Pédagogique

Styles d’apprentissage : des explications supplémentaires

Les études réfutant l’hypothèse que l’on apprend mieux si l’enseignement qu’on reçoit est adapté à notre style d’apprentissage (voir mon billet récent) soulèvent la question de comment expliquer et traiter les différences entre les apprenants. Les professeurs de psychologie Cedar Riener et Daniel Willingham répondent à ces questions dans un article du magazine universitaire Change et dans une vidéo publiée sur YouTube (environ 7 minutes).

En résumé, les auteurs admettent qu’il existe de nombreuses différences entre les apprenants et que plusieurs de ces différences ont un impact significatif sur leur apprentissage. S’ils rejettent l’idée que les styles d’apprentissage en font partie, voici les différences qui importent selon eux :

  • Les notions de talent, d’habileté (ability) et d’intelligences
  • Les intérêts personnels
  • Les connaissances et conceptions antérieures, tant celles qui sont justes que celles qui sont erronées
  • Les éventuels handicaps et troubles d’apprentissages

On admet donc volontiers des différences entre les apprenants. Le contraire serait absurde! Ce qui est contesté, c’est l’idée qu’il existe des styles d’apprentissage qui ont une implication indépendante des dimensions mentionnées ci-haut, implication qui serait significative pour l’apprentissage. Les études semblent démontrer que les apprenants ont bel et bien des préférences (des « styles »), mais le fait de tester celles-ci dans des conditions contrôlées montre qu’elles n’ont pas d’incidence significative sur l’apprentissage.

Si une certaine ouverture à étudier davantage la question existe, les auteurs sont sans appel sur une chose : le fardeau de la preuve est sur ceux qui affirment qu’il y a des gains significatifs à adapter l’enseignement selon les styles d’apprentissages. D’ici à une éventuelle preuve, on devrait consacrer les efforts de personnalisation de l’enseignement à des dimensions dont les effets sont déjà prouvés. Par exemple, mieux adapter le niveau de l’enseignement aux connaissances et aux habiletés des apprenants. Outre la personnalisation de l’enseignement, des interventions plus générales sur les facteurs qui influencent la motivation sont proposés.

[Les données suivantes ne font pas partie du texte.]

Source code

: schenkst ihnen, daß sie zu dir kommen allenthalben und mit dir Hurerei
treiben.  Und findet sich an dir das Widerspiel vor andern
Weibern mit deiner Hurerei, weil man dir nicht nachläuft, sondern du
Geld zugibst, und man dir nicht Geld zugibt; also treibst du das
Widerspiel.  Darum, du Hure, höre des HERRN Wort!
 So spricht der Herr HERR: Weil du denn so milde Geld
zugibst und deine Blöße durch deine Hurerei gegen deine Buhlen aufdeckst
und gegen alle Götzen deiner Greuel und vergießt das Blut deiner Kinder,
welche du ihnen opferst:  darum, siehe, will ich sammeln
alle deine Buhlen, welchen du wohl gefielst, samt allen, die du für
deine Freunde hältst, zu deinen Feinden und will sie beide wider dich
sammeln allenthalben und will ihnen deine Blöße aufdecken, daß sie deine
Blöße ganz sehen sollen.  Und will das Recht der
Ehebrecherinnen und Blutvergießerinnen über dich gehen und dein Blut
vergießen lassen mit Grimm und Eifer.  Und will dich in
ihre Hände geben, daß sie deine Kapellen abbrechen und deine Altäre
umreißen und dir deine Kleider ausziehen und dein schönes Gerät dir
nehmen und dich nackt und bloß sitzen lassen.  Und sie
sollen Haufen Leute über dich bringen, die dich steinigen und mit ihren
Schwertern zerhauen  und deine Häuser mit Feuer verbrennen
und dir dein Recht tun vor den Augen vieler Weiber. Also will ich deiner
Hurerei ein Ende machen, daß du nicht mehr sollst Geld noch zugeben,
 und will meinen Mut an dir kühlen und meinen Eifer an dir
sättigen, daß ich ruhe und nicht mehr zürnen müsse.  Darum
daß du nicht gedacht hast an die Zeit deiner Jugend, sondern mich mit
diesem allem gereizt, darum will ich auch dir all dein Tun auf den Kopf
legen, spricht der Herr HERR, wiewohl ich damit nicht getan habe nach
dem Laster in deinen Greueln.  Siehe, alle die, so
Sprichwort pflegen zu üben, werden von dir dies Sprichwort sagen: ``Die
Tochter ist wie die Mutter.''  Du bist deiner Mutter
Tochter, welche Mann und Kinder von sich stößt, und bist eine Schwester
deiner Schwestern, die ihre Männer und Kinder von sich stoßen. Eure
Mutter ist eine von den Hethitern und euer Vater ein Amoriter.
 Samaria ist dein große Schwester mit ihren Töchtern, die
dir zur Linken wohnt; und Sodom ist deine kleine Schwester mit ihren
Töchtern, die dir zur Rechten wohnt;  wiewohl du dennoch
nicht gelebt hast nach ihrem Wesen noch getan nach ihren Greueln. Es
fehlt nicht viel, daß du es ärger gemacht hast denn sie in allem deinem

Plus spécifiquement au sujet de la typologie auditif/visuel/kinesthésique, la sélection du canal de communication (auditif , visuel, multimédia) devrait être en fonction essentiellement du type de contenu et des autres dimensions personnelles mentionnées précédemment. L’enjeu n’est pas le mode de présentation de l’information, mais plutôt la capacité de l’apprenant à traiter cette nouvelle information et la façon dont il va la traiter. Pour cela, une évaluation des connaissances antérieures avant une leçon est plus utile qu’une évaluation du style d’apprentissage.

Sources :

Riener, Cedar et Daniel Willingham, « The Myth of Learning Styles », Change, septembre-octobre 2010.

Willingham, Daniel, Learning Styles Don’t Exist (vidéo), YouTube, durée : 6 min 55, mis en ligne le 21 août 2008.